Ela destaca entre os pontos mais prejudiciais do PLC a
questão do sinistro, que “pela forma como está escrito, poderia ser solicitado
para sempre, porque não traz a possibilidade de prescrição”, além de exigir
aviso por carta registrada em caso de inadimplência. “Imagina o custo disso pra
uma insurtech ter que notificar por esse formato, se toda a contratação [do
produto] é feita por meio remoto?”, ressalta. A necessidade de aprovação prévia
de produtos também inviabilizaria diversos negócios.
“Hoje, quando eu vou lançar um produto novo, eu só protocolo
na Susep [autarquia fiscalizadora do mercado de seguros] e já posso operar. A
Susep pode pedir ajuste no documento, mas ela não aprova o produto. E nem tem
corpo técnico para avaliar todos os pedidos com velocidade”. Para Barbara, o
setor deixou de avançar em inovação durante muito tempo justamente por conta de
uma regulação mais engessada, mas que já exige a transparência com o consumidor
na comunicação dos produtos e serviços.
A senadora Tereza Cristina (PP/MS) considera que o PL
29/2017, provavelmente, precisará ser debatido e atualizado. “Vamos ler com
muita atenção pois muita coisa pode ter mudado em 5 anos”, afirmou durante
evento da CNseg (Confederação Nacional das Empresas de Seguros Gerais, Previdência
Privada e Vida, Saúde Suplementar e Capitalização), em Brasília.
Roberto Santos, presidente do conselho da CNseg e da Porto
Seguro, concorda que alguns pontos do projeto precisam ser discutidos para
adaptá-lo às muitas mudanças que o setor de seguro passou nos últimos cinco
anos. “Todos os negócios foram influenciados pelos avanços da tecnologia, da
pandemia e da mudança de hábito de consumo. São mudanças significativas”,
declarou.
Para se ter uma ideia do tamanho do mercado impactado, segundo dados da própria CNseg, em 2022, os benefícios, indenizações, resgates, sorteios e despesas médicas e odontológicas pagas pelo setor atingiram a marca de R$ 454 bilhões.
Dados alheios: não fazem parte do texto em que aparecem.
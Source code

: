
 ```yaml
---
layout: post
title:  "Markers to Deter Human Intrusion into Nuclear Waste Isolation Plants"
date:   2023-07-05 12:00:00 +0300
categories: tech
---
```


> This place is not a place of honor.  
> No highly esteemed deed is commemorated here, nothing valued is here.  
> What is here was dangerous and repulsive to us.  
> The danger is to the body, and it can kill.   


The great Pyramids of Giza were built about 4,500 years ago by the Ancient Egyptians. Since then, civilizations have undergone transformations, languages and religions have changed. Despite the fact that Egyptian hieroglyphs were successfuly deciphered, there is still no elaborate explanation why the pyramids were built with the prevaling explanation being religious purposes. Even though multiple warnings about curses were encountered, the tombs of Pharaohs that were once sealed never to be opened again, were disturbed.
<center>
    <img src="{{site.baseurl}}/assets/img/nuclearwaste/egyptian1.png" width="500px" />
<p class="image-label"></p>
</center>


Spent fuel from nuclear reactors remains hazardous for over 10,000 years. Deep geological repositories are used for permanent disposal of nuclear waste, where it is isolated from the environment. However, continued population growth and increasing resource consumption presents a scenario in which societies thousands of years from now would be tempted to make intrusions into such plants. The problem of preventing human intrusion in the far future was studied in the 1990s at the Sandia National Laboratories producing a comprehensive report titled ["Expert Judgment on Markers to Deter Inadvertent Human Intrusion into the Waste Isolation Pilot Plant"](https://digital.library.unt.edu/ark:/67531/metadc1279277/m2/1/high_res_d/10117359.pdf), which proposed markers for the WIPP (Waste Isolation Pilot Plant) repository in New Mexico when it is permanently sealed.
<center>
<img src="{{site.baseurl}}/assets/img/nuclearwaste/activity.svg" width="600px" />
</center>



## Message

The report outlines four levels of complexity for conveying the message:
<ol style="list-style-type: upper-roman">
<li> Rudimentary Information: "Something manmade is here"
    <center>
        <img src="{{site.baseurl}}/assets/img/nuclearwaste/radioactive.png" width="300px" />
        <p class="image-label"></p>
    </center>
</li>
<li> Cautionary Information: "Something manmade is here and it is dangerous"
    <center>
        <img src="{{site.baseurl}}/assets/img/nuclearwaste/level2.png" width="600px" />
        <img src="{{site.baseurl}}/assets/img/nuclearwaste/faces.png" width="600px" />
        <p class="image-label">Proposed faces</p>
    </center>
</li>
Considerando somente a saúde suplementar, a cifra é de R$ 234, 7 bilhões.
O InfoMoney procurou a Susep (Superintendência de
Seguros Privados), autarquia responsável pela fiscalização do mercado, e a
assessoria do senador Jader Barbalho, designado relator do PLC, e ambos não
retornaram aos questionamentos até esta publicação.